::: MATERIAL SHOWN :::

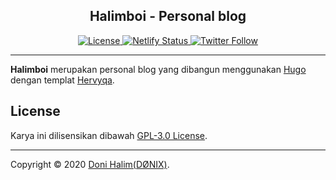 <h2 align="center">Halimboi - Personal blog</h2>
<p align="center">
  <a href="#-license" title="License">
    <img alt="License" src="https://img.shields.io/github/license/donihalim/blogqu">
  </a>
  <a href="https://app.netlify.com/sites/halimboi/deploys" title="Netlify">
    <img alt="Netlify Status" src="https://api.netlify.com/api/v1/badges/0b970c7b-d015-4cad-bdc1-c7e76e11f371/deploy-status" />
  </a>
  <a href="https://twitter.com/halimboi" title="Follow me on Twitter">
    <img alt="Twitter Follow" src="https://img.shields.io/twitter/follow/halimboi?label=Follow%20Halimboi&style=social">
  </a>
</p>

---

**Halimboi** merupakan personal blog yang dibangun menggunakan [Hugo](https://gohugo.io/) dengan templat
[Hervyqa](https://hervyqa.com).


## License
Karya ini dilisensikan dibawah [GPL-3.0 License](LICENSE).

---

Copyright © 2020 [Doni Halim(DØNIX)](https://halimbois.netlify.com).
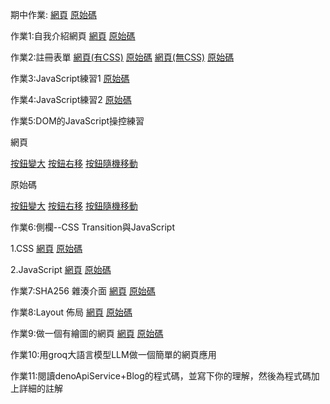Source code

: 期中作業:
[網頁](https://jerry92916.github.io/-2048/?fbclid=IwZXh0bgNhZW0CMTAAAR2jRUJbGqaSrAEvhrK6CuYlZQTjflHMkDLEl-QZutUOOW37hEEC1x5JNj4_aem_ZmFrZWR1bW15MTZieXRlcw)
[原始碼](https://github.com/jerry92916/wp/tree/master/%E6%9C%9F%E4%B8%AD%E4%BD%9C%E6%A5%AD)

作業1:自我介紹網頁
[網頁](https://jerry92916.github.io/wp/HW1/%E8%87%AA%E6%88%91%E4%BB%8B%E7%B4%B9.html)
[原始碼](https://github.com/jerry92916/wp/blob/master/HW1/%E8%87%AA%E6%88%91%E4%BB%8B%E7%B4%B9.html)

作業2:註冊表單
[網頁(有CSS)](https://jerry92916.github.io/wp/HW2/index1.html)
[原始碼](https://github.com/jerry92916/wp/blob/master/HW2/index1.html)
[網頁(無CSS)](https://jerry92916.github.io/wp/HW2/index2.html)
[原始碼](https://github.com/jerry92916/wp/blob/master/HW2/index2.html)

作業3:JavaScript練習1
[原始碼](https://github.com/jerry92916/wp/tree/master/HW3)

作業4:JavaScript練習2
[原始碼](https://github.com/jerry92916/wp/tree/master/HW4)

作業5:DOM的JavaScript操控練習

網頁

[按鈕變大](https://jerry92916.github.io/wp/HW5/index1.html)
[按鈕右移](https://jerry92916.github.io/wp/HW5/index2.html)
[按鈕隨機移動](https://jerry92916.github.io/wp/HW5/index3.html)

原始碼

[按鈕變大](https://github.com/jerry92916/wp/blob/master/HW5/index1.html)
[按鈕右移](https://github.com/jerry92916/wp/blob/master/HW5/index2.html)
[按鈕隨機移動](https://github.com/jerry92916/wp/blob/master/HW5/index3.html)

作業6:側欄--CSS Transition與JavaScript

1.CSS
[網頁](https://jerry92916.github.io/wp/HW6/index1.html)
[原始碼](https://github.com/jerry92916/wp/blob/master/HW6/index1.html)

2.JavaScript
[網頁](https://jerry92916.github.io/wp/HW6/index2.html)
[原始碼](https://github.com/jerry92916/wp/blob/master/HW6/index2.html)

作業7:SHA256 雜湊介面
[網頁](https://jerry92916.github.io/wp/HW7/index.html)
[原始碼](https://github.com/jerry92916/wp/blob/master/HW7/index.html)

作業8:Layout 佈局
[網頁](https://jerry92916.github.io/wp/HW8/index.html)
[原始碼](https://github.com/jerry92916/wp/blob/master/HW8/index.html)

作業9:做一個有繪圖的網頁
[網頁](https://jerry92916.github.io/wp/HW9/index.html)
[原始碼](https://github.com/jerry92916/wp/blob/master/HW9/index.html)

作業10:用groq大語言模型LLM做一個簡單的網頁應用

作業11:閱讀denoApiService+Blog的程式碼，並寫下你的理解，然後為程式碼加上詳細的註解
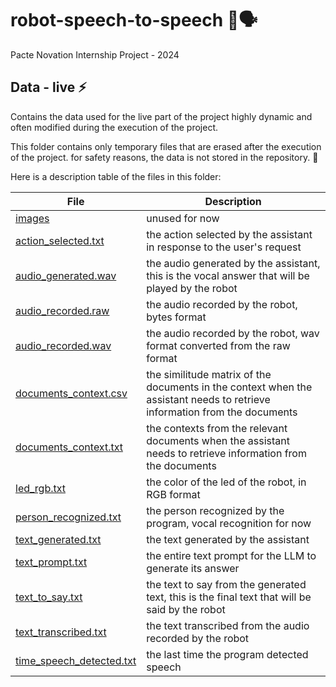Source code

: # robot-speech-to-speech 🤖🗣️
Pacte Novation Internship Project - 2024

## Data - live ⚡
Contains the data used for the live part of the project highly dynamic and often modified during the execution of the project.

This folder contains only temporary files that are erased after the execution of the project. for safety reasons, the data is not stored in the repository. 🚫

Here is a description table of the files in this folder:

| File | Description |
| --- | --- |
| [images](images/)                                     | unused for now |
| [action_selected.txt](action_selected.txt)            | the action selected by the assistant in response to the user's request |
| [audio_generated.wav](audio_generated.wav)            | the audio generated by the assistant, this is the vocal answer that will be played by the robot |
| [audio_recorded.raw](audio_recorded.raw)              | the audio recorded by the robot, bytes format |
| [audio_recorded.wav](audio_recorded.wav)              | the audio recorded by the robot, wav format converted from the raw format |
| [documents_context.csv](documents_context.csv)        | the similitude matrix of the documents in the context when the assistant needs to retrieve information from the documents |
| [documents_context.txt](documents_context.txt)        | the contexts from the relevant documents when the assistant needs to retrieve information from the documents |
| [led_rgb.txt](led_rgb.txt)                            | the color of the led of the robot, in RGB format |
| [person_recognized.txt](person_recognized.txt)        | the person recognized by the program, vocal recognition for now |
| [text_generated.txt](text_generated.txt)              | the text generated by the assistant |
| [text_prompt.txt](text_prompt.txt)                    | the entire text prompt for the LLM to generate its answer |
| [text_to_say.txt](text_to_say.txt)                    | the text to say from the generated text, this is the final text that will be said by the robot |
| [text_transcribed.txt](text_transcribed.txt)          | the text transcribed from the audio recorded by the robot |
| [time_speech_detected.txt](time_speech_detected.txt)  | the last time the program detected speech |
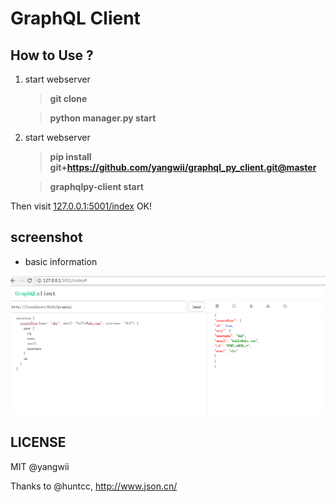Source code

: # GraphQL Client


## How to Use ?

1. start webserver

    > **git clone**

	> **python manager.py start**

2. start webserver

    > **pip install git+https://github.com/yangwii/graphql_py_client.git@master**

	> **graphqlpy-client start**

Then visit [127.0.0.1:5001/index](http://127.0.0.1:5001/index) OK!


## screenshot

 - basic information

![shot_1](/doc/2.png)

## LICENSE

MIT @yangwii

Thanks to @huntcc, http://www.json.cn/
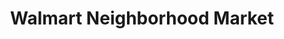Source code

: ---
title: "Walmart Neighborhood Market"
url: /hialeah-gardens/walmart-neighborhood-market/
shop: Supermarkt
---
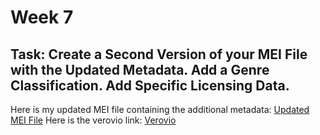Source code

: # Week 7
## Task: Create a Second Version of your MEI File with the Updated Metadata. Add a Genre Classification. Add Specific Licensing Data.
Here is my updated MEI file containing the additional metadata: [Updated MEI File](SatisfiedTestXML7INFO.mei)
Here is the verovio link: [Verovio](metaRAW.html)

:::

Without any pictures, return the material above exactly.

ANSWER SECTION:
 <h2 align="center">Halimboi - Personal blog</h2>
<p align="center">
  <a href="#-license" title="License">
    <img alt="License" src="https://img.shields.io/github/license/donihalim/blogqu">
  </a>
  <a href="https://app.netlify.com/sites/halimboi/deploys" title="Netlify">
    <img alt="Netlify Status" src="https://api.netlify.com/api/v1/badges/0b970c7b-d015-4cad-bdc1-c7e76e11f371/deploy-status" />
  </a>
  <a href="https://twitter.com/halimboi" title="Follow me on Twitter">
    <img alt="Twitter Follow" src="https://img.shields.io/twitter/follow/halimboi?label=Follow%20Halimboi&style=social">
  </a>
</p>

---

**Halimboi** merupakan personal blog yang dibangun menggunakan [Hugo](https://gohugo.io/) dengan templat
[Hervyqa](https://hervyqa.com).


## License
Karya ini dilisensikan dibawah [GPL-3.0 License](LICENSE).

---

Copyright © 2020 [Doni Halim(DØNIX)](https://halimbois.netlify.com).
Source code

: 期中作業:
[網頁](https://jerry92916.github.io/-2048/?fbclid=IwZXh0bgNhZW0CMTAAAR2jRUJbGqaSrAEvhrK6CuYlZQTjflHMkDLEl-QZutUOOW37hEEC1x5JNj4_aem_ZmFrZWR1bW15MTZieXRlcw)
[原始碼](https://github.com/jerry92916/wp/tree/master/%E6%9C%9F%E4%B8%AD%E4%BD%9C%E6%A5%AD)

作業1:自我介紹網頁
[網頁](https://jerry92916.github.io/wp/HW1/%E8%87%AA%E6%88%91%E4%BB%8B%E7%B4%B9.html)
[原始碼](https://github.com/jerry92916/wp/blob/master/HW1/%E8%87%AA%E6%88%91%E4%BB%8B%E7%B4%B9.html)

作業2:註冊表單
[網頁(有CSS)](https://jerry92916.github.io/wp/HW2/index1.html)
[原始碼](https://github.com/jerry92916/wp/blob/master/HW2/index1.html)
[網頁(無CSS)](https://jerry92916.github.io/wp/HW2/index2.html)
[原始碼](https://github.com/jerry92916/wp/blob/master/HW2/index2.html)

作業3:JavaScript練習1
[原始碼](https://github.com/jerry92916/wp/tree/master/HW3)

作業4:JavaScript練習2
[原始碼](https://github.com/jerry92916/wp/tree/master/HW4)

作業5:DOM的JavaScript操控練習

網頁

[按鈕變大](https://jerry92916.github.io/wp/HW5/index1.html)
[按鈕右移](https://jerry92916.github.io/wp/HW5/index2.html)
[按鈕隨機移動](https://jerry92916.github.io/wp/HW5/index3.html)

原始碼

[按鈕變大](https://github.com/jerry92916/wp/blob/master/HW5/index1.html)
[按鈕右移](https://github.com/jerry92916/wp/blob/master/HW5/index2.html)
[按鈕隨機移動](https://github.com/jerry92916/wp/blob/master/HW5/index3.html)

作業6:側欄--CSS Transition與JavaScript

1.CSS
[網頁](https://jerry92916.github.io/wp/HW6/index1.html)
[原始碼](https://github.com/jerry92916/wp/blob/master/HW6/index1.html)

2.JavaScript
[網頁](https://jerry92916.github.io/wp/HW6/index2.html)
[原始碼](https://github.com/jerry92916/wp/blob/master/HW6/index2.html)

作業7:SHA256 雜湊介面
[網頁](https://jerry92916.github.io/wp/HW7/index.html)
[原始碼](https://github.com/jerry92916/wp/blob/master/HW7/index.html)

作業8:Layout 佈局
[網頁](https://jerry92916.github.io/wp/HW8/index.html)
[原始碼](https://github.com/jerry92916/wp/blob/master/HW8/index.html)

作業9:做一個有繪圖的網頁
[網頁](https://jerry92916.github.io/wp/HW9/index.html)
[原始碼](https://github.com/jerry92916/wp/blob/master/HW9/index.html)

作業10:用groq大語言模型LLM做一個簡單的網頁應用

作業11:閱讀denoApiService+Blog的程式碼，並寫下你的理解，然後為程式碼加上詳細的註解
Source code

: # robot-speech-to-speech 🤖🗣️
Pacte Novation Internship Project - 2024

## Data - live ⚡
Contains the data used for the live part of the project highly dynamic and often modified during the execution of the project.

This folder contains only temporary files that are erased after the execution of the project. for safety reasons, the data is not stored in the repository. 🚫

Here is a description table of the files in this folder:

| File | Description |
| --- | --- |
| [images](images/)                                     | unused for now |
| [action_selected.txt](action_selected.txt)            | the action selected by the assistant in response to the user's request |
| [audio_generated.wav](audio_generated.wav)            | the audio generated by the assistant, this is the vocal answer that will be played by the robot |
| [audio_recorded.raw](audio_recorded.raw)              | the audio recorded by the robot, bytes format |
| [audio_recorded.wav](audio_recorded.wav)              | the audio recorded by the robot, wav format converted from the raw format |
| [documents_context.csv](documents_context.csv)        | the similitude matrix of the documents in the context when the assistant needs to retrieve information from the documents |
| [documents_context.txt](documents_context.txt)        | the contexts from the relevant documents when the assistant needs to retrieve information from the documents |
| [led_rgb.txt](led_rgb.txt)                            | the color of the led of the robot, in RGB format |
| [person_recognized.txt](person_recognized.txt)        | the person recognized by the program, vocal recognition for now |
| [text_generated.txt](text_generated.txt)              | the text generated by the assistant |
| [text_prompt.txt](text_prompt.txt)                    | the entire text prompt for the LLM to generate its answer |
| [text_to_say.txt](text_to_say.txt)                    | the text to say from the generated text, this is the final text that will be said by the robot |
| [text_transcribed.txt](text_transcribed.txt)          | the text transcribed from the audio recorded by the robot |
| [time_speech_detected.txt](time_speech_detected.txt)  | the last time the program detected speech |
Source code

: # GraphQL Client


## How to Use ?

1. start webserver

    > **git clone**

	> **python manager.py start**

2. start webserver

    > **pip install git+https://github.com/yangwii/graphql_py_client.git@master**

	> **graphqlpy-client start**

Then visit [127.0.0.1:5001/index](http://127.0.0.1:5001/index) OK!


## screenshot

 - basic information

![shot_1](/doc/2.png)

## LICENSE

MIT @yangwii

Thanks to @huntcc, http://www.json.cn/
Source code

: ---
title: "Walmart Neighborhood Market"
url: /hialeah-gardens/walmart-neighborhood-market/
shop: Supermarkt
---
Source code

: # Week 7
## Task: Create a Second Version of your MEI File with the Updated Metadata. Add a Genre Classification. Add Specific Licensing Data.
Here is my updated MEI file containing the additional metadata: [Updated MEI File](SatisfiedTestXML7INFO.mei)
Here is the verovio link: [Verovio](metaRAW.html)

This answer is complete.